Settings

Some of Sacred’s general behaviour is configurable via sacred.SETTINGS. Its entries can be set simply by importing and modifying it using dict or attribute notation:

from sacred import SETTINGS
SETTINGS['HOST_INFO']['INCLUDE_GPU_INFO'] = False
SETTINGS.HOST_INFO.INCLUDE_GPU_INFO = False  # equivalent

Settings

Here is a brief list of all currently available options.

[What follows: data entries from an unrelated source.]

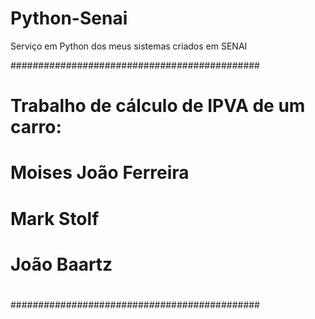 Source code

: # Python-Senai
Serviço em Python dos meus sistemas criados em SENAI

#############################################
# Trabalho de cálculo de IPVA de um carro:
#
# Moises João Ferreira
# Mark Stolf
# João Baartz
#
#############################################
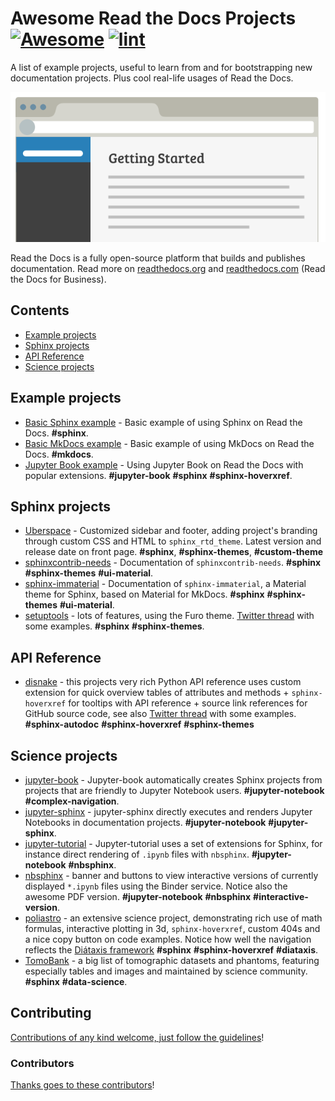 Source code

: <!--lint ignore awesome-git-repo-age-->

<!-- title -->

# Awesome Read the Docs Projects [![Awesome](https://awesome.re/badge.svg)](https://awesome.re) [![lint](https://github.com/readthedocs-examples/.github/actions/workflows/lint.yaml/badge.svg)](https://github.com/readthedocs-examples/.github/actions/workflows/lint.yaml)

<!-- subtitle -->

A list of example projects, useful to learn from and for bootstrapping new documentation projects. Plus cool real-life usages of Read the Docs.

<!-- image -->

<a href="https://docs.readthedocs.io/en/stable/tutorial/index.html" target="_blank" rel="noopener noreferrer">
  <img src="./illustration.png" />
</a>

<!-- description -->

Read the Docs is a fully open-source platform that builds and publishes documentation. Read more
on [readthedocs.org](https://readthedocs.org/) and [readthedocs.com](https://readthedocs.com/) (Read the Docs for Business).

<!-- TOC -->

## Contents

- [Example projects](#example-projects)
- [Sphinx projects](#sphinx-projects)
- [API Reference](#api-reference)
- [Science projects](#science-projects)

<!-- CONTENT -->

## Example projects

- [Basic Sphinx example](https://github.com/readthedocs-examples/example-sphinx-basic) - Basic example of using Sphinx on Read the Docs. **#sphinx**.
- [Basic MkDocs example](https://github.com/readthedocs-examples/example-mkdocs-basic) - Basic example of using MkDocs on Read the Docs. **#mkdocs**.
- [Jupyter Book example](https://github.com/readthedocs-examples/example-jupyter-book) - Using Jupyter Book on Read the Docs with popular extensions. **#jupyter-book** **#sphinx** **#sphinx-hoverxref**.

## Sphinx projects

- [Uberspace](https://manual.uberspace.de/) - Customized sidebar and footer, adding project's branding through custom CSS and HTML to `sphinx_rtd_theme`. Latest version and release date on front page. **#sphinx**, **#sphinx-themes**, **#custom-theme**
- [sphinxcontrib-needs](https://sphinxcontrib-needs.readthedocs.io/en/latest/) - Documentation of `sphinxcontrib-needs`. **#sphinx** **#sphinx-themes** **#ui-material**.
- [sphinx-immaterial](https://sphinx-immaterial.readthedocs.io/en/latest/) - Documentation of `sphinx-immaterial`, a Material theme for Sphinx, based on Material for MkDocs. **#sphinx** **#sphinx-themes** **#ui-material**.
- [setuptools](https://setuptools.pypa.io/en/latest/) - lots of features, using the Furo theme. [Twitter thread](https://twitter.com/readthedocs/status/1546527820150718469) with some examples. **#sphinx** **#sphinx-themes**.

## API Reference

- [disnake](https://docs.disnake.dev/en/latest/) - this projects very rich Python API reference uses custom extension for quick overview tables of attributes and methods + `sphinx-hoverxref` for tooltips with API reference + source link references for GitHub source code, see also [Twitter thread](https://twitter.com/readthedocs/status/1541830875037503489) with some examples. **#sphinx-autodoc** **#sphinx-hoverxref** **#sphinx-themes**

## Science projects

- [jupyter-book](https://jupyterbook.org/) - Jupyter-book automatically creates Sphinx projects from projects that are friendly to Jupyter Notebook users. **#jupyter-notebook** **#complex-navigation**.
- [jupyter-sphinx](https://jupyter-sphinx.readthedocs.io/) - jupyter-sphinx directly executes and renders Jupyter Notebooks in documentation projects. **#jupyter-notebook** **#jupyter-sphinx**.
- [jupyter-tutorial](https://jupyter-tutorial.readthedocs.io/) - Jupyter-tutorial uses a set of extensions for Sphinx, for instance direct rendering of `.ipynb` files with `nbsphinx`. **#jupyter-notebook** **#nbsphinx**.
- [nbsphinx](https://nbsphinx.readthedocs.io/) - banner and buttons to view interactive versions of currently displayed `*.ipynb` files using the Binder service. Notice also the awesome PDF version. **#jupyter-notebook** **#nbsphinx** **#interactive-version**.
- [poliastro](https://docs.poliastro.space/) - an extensive science project, demonstrating rich use of math formulas, interactive plotting in 3d, ``sphinx-hoverxref``, custom 404s and a nice copy button on code examples. Notice how well the navigation reflects the [Diátaxis framework](https://diataxis.fr/)  **#sphinx** **#sphinx-hoverxref** **#diataxis**.
- [TomoBank](https://tomobank.readthedocs.io/) - a big list of tomographic datasets and phantoms, featuring especially tables and images and maintained by science community. **#sphinx** **#data-science**.

<!-- END CONTENT -->

## Contributing

[Contributions of any kind welcome, just follow the guidelines](contributing.md)!

### Contributors

[Thanks goes to these contributors](https://github.com/readthedocs-examples/.github/graphs/contributors)!
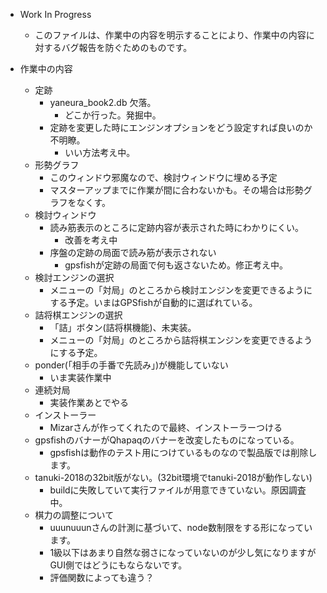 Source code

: ﻿
- Work In Progress
	- このファイルは、作業中の内容を明示することにより、作業中の内容に対するバグ報告を防ぐためのものです。

- 作業中の内容
	- 定跡
		- yaneura_book2.db 欠落。
			- どこか行った。発掘中。
		- 定跡を変更した時にエンジンオプションをどう設定すれば良いのか不明瞭。
			- いい方法考え中。
	- 形勢グラフ
		- このウィンドウ邪魔なので、検討ウィンドウに埋める予定
		- マスターアップまでに作業が間に合わないかも。その場合は形勢グラフをなくす。
	- 検討ウィンドウ
		- 読み筋表示のところに定跡内容が表示された時にわかりにくい。
			- 改善を考え中
		- 序盤の定跡の局面で読み筋が表示されない
			- gpsfishが定跡の局面で何も返さないため。修正考え中。
	- 検討エンジンの選択
		- メニューの「対局」のところから検討エンジンを変更できるようにする予定。いまはGPSfishが自動的に選ばれている。
	- 詰将棋エンジンの選択
		- 「詰」ボタン(詰将棋機能)、未実装。
		- メニューの「対局」のところから詰将棋エンジンを変更できるようにする予定。
	- ponder(「相手の手番で先読み」)が機能していない
		- いま実装作業中
	- 連続対局
		- 実装作業あとでやる
	- インストーラー
		- Mizarさんが作ってくれたので最終、インストーラーつける
	- gpsfishのバナーがQhapaqのバナーを改変したものになっている。
		- gpsfishは動作のテスト用につけているものなので製品版では削除します。
  - tanuki-2018の32bit版がない。(32bit環境でtanuki-2018が動作しない)
    - buildに失敗していて実行ファイルが用意できていない。原因調査中。
  - 棋力の調整について
    - uuunuuunさんの計測に基づいて、node数制限をする形になっています。
    - 1級以下はあまり自然な弱さになっていないのが少し気になりますがGUI側ではどうにもならないです。
    - 評価関数によっても違う？
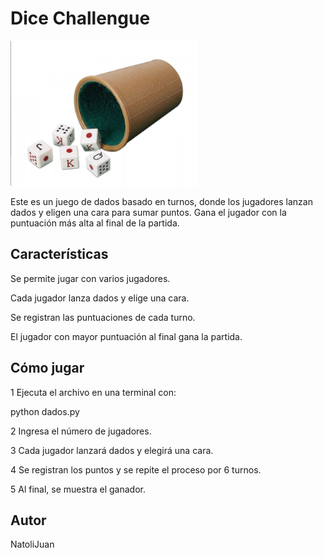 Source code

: # Dice Challengue

<img src="img/Dados.png" alt="Logo Dados" width="300">
 


Este es un juego de dados basado en turnos, donde los jugadores lanzan dados y eligen una cara para sumar puntos. 
Gana el jugador con la puntuación más alta al final de la partida.

## Características

Se permite jugar con varios jugadores.

Cada jugador lanza dados y elige una cara.

Se registran las puntuaciones de cada turno.

El jugador con mayor puntuación al final gana la partida.

## Cómo jugar

1 Ejecuta el archivo en una terminal con:

python dados.py

2 Ingresa el número de jugadores.

3 Cada jugador lanzará dados y elegirá una cara.

4 Se registran los puntos y se repite el proceso por 6 turnos.

5 Al final, se muestra el ganador.

## Autor
NatoliJuan
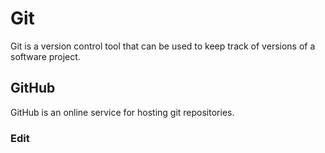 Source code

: # Git

Git is a version control tool that can be used to keep track of versions of a software project.

## GitHub

GitHub is an online service for hosting git repositories.

### Edit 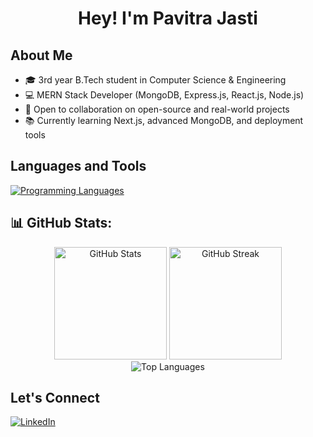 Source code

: <h1 align="center">Hey! I'm Pavitra Jasti</h1>

## About Me
- 🎓 3rd year B.Tech student in Computer Science & Engineering  
- 💻 MERN Stack Developer (MongoDB, Express.js, React.js, Node.js)  
- 🤝 Open to collaboration on open-source and real-world projects  
- 📚 Currently learning Next.js, advanced MongoDB, and deployment tools

## Languages and Tools
<p align="left">
  <a href="https://skillicons.dev">
    <img src="https://skillicons.dev/icons?i=cpp,py,js,html,css,bootstrap,tailwind,react,mongodb,nodejs,express,git,github,postman,vscode,figma" alt="Programming Languages"/>
  </a>
  </p>
  
## 📊 GitHub Stats:
<div align="center">

  <img src="https://github-readme-stats.vercel.app/api?username=pavitra297&theme=dark&hide_border=false&include_all_commits=false&count_private=false" alt="GitHub Stats" width="180em" />

  <img src="https://nirzak-streak-stats.vercel.app/?user=pavitra297&theme=dark&hide_border=false" alt="GitHub Streak" width="180em" />

  <br/>

  <img src="https://github-readme-stats.vercel.app/api/top-langs/?username=pavitra297&theme=dark&hide_border=false&include_all_commits=false&count_private=false&layout=compact" alt="Top Languages" />

</div>


## Let's Connect

<p align="left">
  <a href="https://www.linkedin.com/in/pavitra-jasti-2684b5287/"><img src="https://img.shields.io/badge/LinkedIn-0077B5?style=for-the-badge&logo=linkedin&logoColor=white" alt="LinkedIn"/></a>
</p>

  • CAPTURE_MODE (default: ‘fd’ (linux/osx) or ‘sys’ (windows)) configure how stdout/stderr are captured. [‘no’, ‘sys’, ‘fd’]
  • DEFAULT_BEAT_INTERVAL (default: 10.0) Configures the default beat interval
  • CONFIG
    • ENFORCE_KEYS_MONGO_COMPATIBLE (default: True) Make sure all config keys are compatible with MongoDB.
    • ENFORCE_KEYS_JSONPICKLE_COMPATIBLE (default: True) Make sure all config keys are serializable with jsonpickle. IMPORTANT: Only deactivate if you know what you’re doing.
    • ENFORCE_VALID_PYTHON_IDENTIFIER_KEYS (default: False) Make sure all config keys are valid python identifiers.
    • ENFORCE_STRING_KEYS (default: False) Make sure all config keys are strings.
    • ENFORCE_KEYS_NO_EQUALS (default: True) Make sure no config key contains an equals sign.
    • IGNORED_COMMENTS (default: [‘^pylint:’, ‘^noinspection’]) List of regex patterns to filter out certain IDE or linter directives from in-line comments in the documentation.
    • READ_ONLY_CONFIG (default: True) Make the configuration read-only inside of captured functions. This only works to a limited extend because custom types cannot be controlled.
  • HOST_INFO
    • INCLUDE_GPU_INFO (default: True) Try to collect information about GPUs using the nvidia-smi tool. Deactivating this can cut the start-up time of a Sacred run by about 1 sec.
    • INCLUDE_CPU_INFO (default: True) Try to collect information about the CPU using py-cpuinfo. Deactivating this can cut the start-up time of a Sacred run by about 3 sec.
    • CAPTURED_ENV (default: []) List of ENVIRONMENT variable names to store in the host-info.
  • COMMAND_LINE
    • STRICT_PARSING (default: False) Disallow string fallback if parsing a value from command-line failed. This enforces the usage of quotes in the command-line. Note that this can be very tedious since bash removes one set of quotes, such that double quotes will be needed.